© Social-Bee

„Anstoßen. Neu denken. Machen. Nichts ist unmöglich.“ — Interview mit Zarah Bruhn von Social-Bee

Ein Thema finden, für das man brennt — und dann einfach machen. Mit dieser Einstellung gründete Zarah Bruhn zusammen mit Maximilian Felsner 2016 das Startup Social-Bee. Und damit die erste soziale Zeitarbeitsfirma, die Geflüchtete aktiv in Arbeitsmarkt und Gesellschaft integriert.  Kein leichtes, aber ein wichtiges Thema.  Wir wollten von der Gründerin wissen, was sie antreibt, welchen Vorurteilen  sie  beim Gründen aber auch bei ihrer täglichen Arbeit begegnet und was sie glücklich macht. 

Was hat Dich zur Gründung motiviert?

Neben dem Studium habe ich im Cleantech Venture Capital gearbeitet. Hier habe ich viele Gründer kennengelernt und mich begeisterte, wie sie mit wirtschaftlichen Ideen und grünen Technologien nachhaltig Impact schaffen wollten. Darauf hatte ich auch Lust. Der Zünder war dann, dass ich mich in Schweden mit einer Studentin anfreundete, die selbst aus Syrien geflohen war. Das war Mitte 2015, als so viele Geflüchtete nach Europa kamen. Am Hauptbahnhof engagierte ich mich mit ihr für Geflüchtete und merkte schnell: das ist mein Thema. Meine Leidenschaft. Was vielleicht besonders ist: Die Entscheidung, dass ich ein Sozialunternehmen zur Integration von Geflüchteten gründen möchte kam lange vor der konkreten Idee. Die Willkommenskultur war groß — aber alle haben sich gefragt: was kommt dann? Ich wusste nur, dass ich ein Teil der langfristigen Lösung werden möchte. Der Rest war dann Analyse und Fleißarbeit — Geflüchtete verstehen lernen, Probleme identifizieren, herunterbrechen in Teilprobleme und verschiedenen Ideen ausprobieren. Ich selbst hätte nie gedacht, dass ich einmal mit einem Non-Profit Zeitarbeitsmodell in Kombination mit einem Integrationsprogramm Geflüchtete integrieren werde. Dieser Lösungsansatz ist so speziell, der fällt einem nicht einfach beim Einschlafen ein. Daher auch mein Appell beim Gründen: findet ein Thema, für das ihr brennt und legt los. Warum auf eine Idee warten? Die erste Idee am Anfang ist nie die, die es am Ende wird.
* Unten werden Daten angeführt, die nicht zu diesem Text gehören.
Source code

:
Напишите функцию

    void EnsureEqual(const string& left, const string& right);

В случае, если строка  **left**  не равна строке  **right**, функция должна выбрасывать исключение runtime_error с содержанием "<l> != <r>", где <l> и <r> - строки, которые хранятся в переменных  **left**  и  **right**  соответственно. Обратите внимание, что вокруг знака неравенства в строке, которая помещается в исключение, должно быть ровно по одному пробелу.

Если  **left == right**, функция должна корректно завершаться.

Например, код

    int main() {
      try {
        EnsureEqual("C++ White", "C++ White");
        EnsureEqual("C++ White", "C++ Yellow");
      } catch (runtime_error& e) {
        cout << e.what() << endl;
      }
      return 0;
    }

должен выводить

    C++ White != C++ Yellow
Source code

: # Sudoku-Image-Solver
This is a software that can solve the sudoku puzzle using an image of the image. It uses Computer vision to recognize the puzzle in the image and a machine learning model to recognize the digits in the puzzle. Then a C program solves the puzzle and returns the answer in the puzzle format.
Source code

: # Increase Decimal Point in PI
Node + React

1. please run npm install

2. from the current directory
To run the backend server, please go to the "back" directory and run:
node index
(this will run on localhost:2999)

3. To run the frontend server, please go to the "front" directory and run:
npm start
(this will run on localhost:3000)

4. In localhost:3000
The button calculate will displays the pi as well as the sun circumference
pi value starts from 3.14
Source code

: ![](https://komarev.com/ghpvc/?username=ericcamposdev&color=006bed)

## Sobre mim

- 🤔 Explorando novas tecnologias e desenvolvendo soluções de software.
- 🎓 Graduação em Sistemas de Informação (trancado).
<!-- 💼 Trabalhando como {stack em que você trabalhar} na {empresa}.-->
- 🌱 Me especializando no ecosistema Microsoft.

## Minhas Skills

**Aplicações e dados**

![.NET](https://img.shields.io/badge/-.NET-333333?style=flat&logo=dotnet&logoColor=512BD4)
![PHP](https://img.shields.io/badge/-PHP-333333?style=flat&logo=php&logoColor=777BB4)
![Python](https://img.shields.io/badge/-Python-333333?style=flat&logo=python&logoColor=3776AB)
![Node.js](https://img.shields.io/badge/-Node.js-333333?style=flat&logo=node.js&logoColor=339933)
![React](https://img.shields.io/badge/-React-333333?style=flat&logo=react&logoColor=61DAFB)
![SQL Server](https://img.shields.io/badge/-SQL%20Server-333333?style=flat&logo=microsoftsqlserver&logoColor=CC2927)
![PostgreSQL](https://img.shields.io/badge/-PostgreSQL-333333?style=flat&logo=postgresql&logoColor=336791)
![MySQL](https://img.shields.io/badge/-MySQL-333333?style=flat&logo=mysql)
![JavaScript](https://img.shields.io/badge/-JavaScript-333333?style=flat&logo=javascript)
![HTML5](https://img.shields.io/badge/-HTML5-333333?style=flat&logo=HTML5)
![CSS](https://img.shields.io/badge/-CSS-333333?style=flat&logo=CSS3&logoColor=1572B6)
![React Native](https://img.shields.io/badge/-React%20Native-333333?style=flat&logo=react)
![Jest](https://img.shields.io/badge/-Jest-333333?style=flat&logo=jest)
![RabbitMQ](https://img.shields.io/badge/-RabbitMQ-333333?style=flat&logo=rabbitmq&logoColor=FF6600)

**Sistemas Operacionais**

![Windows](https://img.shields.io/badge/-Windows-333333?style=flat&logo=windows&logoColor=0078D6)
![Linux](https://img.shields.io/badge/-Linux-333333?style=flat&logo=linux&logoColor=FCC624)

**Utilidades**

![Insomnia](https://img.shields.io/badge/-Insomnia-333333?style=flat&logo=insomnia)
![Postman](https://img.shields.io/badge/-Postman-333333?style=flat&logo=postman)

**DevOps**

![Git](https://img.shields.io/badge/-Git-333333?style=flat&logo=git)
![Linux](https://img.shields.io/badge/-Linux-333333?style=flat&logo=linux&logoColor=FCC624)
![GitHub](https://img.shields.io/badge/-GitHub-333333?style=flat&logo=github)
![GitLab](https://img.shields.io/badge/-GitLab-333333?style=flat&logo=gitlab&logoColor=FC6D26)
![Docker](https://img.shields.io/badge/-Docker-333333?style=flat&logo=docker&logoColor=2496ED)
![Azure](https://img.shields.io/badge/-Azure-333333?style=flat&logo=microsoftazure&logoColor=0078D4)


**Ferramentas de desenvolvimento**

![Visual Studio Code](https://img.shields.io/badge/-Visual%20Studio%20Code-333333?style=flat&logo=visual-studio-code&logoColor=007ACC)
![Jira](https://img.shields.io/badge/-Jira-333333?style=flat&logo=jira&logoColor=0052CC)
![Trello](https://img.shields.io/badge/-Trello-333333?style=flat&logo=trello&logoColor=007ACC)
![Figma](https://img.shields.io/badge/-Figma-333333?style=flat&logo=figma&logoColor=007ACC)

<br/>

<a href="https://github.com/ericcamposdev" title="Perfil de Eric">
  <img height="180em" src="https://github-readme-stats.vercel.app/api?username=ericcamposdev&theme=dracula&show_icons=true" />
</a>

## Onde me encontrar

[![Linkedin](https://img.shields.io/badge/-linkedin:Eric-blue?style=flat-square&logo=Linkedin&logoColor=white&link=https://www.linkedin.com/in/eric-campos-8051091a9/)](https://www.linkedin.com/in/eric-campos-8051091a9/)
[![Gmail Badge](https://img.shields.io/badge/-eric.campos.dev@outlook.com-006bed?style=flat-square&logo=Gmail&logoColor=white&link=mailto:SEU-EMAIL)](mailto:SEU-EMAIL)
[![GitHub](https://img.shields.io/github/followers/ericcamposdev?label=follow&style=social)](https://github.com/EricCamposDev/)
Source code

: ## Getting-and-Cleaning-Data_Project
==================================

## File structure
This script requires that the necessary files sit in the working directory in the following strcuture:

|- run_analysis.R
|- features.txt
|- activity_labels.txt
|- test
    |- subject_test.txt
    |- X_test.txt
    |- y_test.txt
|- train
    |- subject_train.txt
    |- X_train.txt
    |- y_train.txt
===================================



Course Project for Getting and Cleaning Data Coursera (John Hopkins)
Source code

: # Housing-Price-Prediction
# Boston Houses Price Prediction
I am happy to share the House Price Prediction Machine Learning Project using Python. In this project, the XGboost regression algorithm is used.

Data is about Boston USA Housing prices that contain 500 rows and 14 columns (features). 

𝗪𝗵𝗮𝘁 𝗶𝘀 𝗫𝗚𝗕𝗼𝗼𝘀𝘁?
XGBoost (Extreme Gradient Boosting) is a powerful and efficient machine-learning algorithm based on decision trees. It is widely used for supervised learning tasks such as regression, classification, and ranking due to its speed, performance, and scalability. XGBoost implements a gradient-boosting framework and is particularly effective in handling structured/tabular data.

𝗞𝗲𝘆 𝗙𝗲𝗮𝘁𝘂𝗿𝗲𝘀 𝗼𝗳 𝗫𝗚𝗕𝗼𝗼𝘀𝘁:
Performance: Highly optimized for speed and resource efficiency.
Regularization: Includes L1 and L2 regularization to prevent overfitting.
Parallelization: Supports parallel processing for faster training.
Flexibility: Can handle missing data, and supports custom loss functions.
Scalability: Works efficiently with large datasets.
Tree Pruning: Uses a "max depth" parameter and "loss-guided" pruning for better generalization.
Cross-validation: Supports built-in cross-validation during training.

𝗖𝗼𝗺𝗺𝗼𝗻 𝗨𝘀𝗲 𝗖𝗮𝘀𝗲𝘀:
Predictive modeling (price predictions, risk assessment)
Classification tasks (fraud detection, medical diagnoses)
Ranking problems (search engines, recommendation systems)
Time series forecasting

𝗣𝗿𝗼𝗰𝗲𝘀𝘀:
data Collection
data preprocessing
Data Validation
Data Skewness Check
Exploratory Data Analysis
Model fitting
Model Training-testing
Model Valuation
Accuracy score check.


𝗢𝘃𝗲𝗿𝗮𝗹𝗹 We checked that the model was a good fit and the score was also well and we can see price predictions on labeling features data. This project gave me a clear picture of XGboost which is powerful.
„Eigene Ideen sind die besten Vorbilder“

Hattest Du Vorbilder beim Gründen?

Eigene Ideen sind die besten Vorbilder, auf die man hinarbeiten sollte. Dennoch gibt es einige Persönlichkeiten, die mich inspirieren. Einige Beispiele: Denzel Washington hält tolle Reden. Bill Gates ist Vollblut-Unternehmer mit einem großen Herz. Amal Clooney ist eine Powerfrau, die sich für Gerechtigkeit einsetzt. Und dann noch die tollen Sozialunternehmer, die ich kennenlerne. Wie Bart Weetjens, der Ratten trainiert, unbeschadet Landminen zu entschärfen und so ganze Landstriche in Afrika entmint hat.
Wann und wo bekommst Du die besten Ideen?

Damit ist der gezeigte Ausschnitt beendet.